18. To link SimilarWeightsPlotter unit (veles.znicz.standard_workflow.StandardWorkflow.link_similar_weights_plotter()), link WeightsPlotter (veles.znicz.standard_workflow.StandardWorkflow.link_weights_plotter()), Loader (veles.znicz.standard_workflow.StandardWorkflowBase.link_loader()), Decision (veles.znicz.standard_workflow.StandardWorkflow.link_decision()) and Forwards (veles.znicz.standard_workflow.StandardWorkflowBase.link_forwards()) units first.

def create_workflow(self):
    ...

    self.link_decision()
    self.link_forwards()
    self.link_loader()
    self.link_weights_plotter()

    ...

    self.link_similar_weights_plotter()
    ...

19. To link ImagePlotter (veles.znicz.standard_workflow.StandardWorkflow.link_image_plotter()), link Decision (veles.znicz.standard_workflow.StandardWorkflow.link_decision()) and Forwards (veles.znicz.standard_workflow.StandardWorkflowBase.link_forwards()) units first.

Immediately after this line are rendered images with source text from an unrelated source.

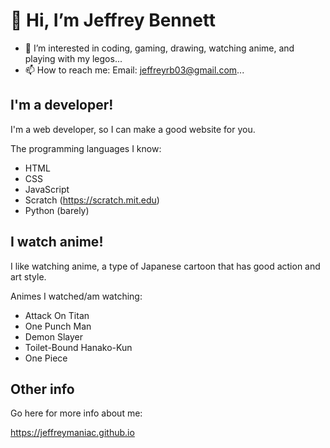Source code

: # 👋 Hi, I’m Jeffrey Bennett
- 👀 I’m interested in coding, gaming, drawing, watching anime, and playing with my legos...
- 📫 How to reach me: Email: jeffreyrb03@gmail.com...

## I'm a developer!

I'm a web developer, so I can make a good website for you.

The programming languages I know:

* HTML
* CSS
* JavaScript
* Scratch (https://scratch.mit.edu) 
* Python (barely)

## I watch anime!

I like watching anime, a type of Japanese cartoon that has good action and art style.

Animes I watched/am watching:

* Attack On Titan
* One Punch Man
* Demon Slayer
* Toilet-Bound Hanako-Kun
* One Piece

## Other info

Go here for more info about me:

https://jeffreymaniac.github.io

def create_workflow(self):
    ...

    self.link_decision()
    self.link_forwards()

    ...

    self.link_image_plotter()
    ...

20. To link TablePlotter (veles.znicz.standard_workflow.StandardWorkflow.link_table_plotter()), link Forwards (veles.znicz.standard_workflow.StandardWorkflowBase.link_forwards()), Decision (veles.znicz.standard_workflow.StandardWorkflow.link_decision()) and GradientDescent units (veles.znicz.standard_workflow.StandardWorkflow.link_gds()) units first.

def create_workflow(self):
    ...

    self.link_decision()
    self.link_forwards()
    self.link_gds()

    ...

    self.link_table_plotter()
    ...

26.2. How to create Abstract Workflow

Class veles.znicz.nn_units.NNWorkflow is a base class to create any abstract Workflow (Model).

For creating a unique Model (like Recurrent Neural Network or any other not trivial linked Workflow), use veles.znicz.nn_units.NNWorkflow class. The rules are the same: create instances of units, link the control flow using veles.units.Unit.link_from() and link their attributes using veles.units.Unit.link_attr(). It is possible to link anything to anything and transmit any data from any unit to any other unit. Example:

class MyLoader(Loader):
    ...

class MyNewUnit(Unit):
    ...

class MyNewSuperUnit(Unit):
    ...

class MyAbstractWorkflow(nn_units.NNWorkflow):
    def __init__(self, workflow, layers, **kwargs):
        super(MyAbstractWorkflow, self).__init__(workflow, **kwargs)

        self.repeater.link_from(self.start_point)

        self.loader = MyLoader(self, minibatch_size=60)
        self.loader.link_from(self.repeater)

        self.my_new_unit = MyNewUnit(self, my_parameter="parameter")
        self.my_new_unit.link_from(self.repeater)
        self.my_new_unit.link_attrs(
            self.loader,
            ("labels", "minibatch_labels"),
            ("batch_size", "minibatch_size"))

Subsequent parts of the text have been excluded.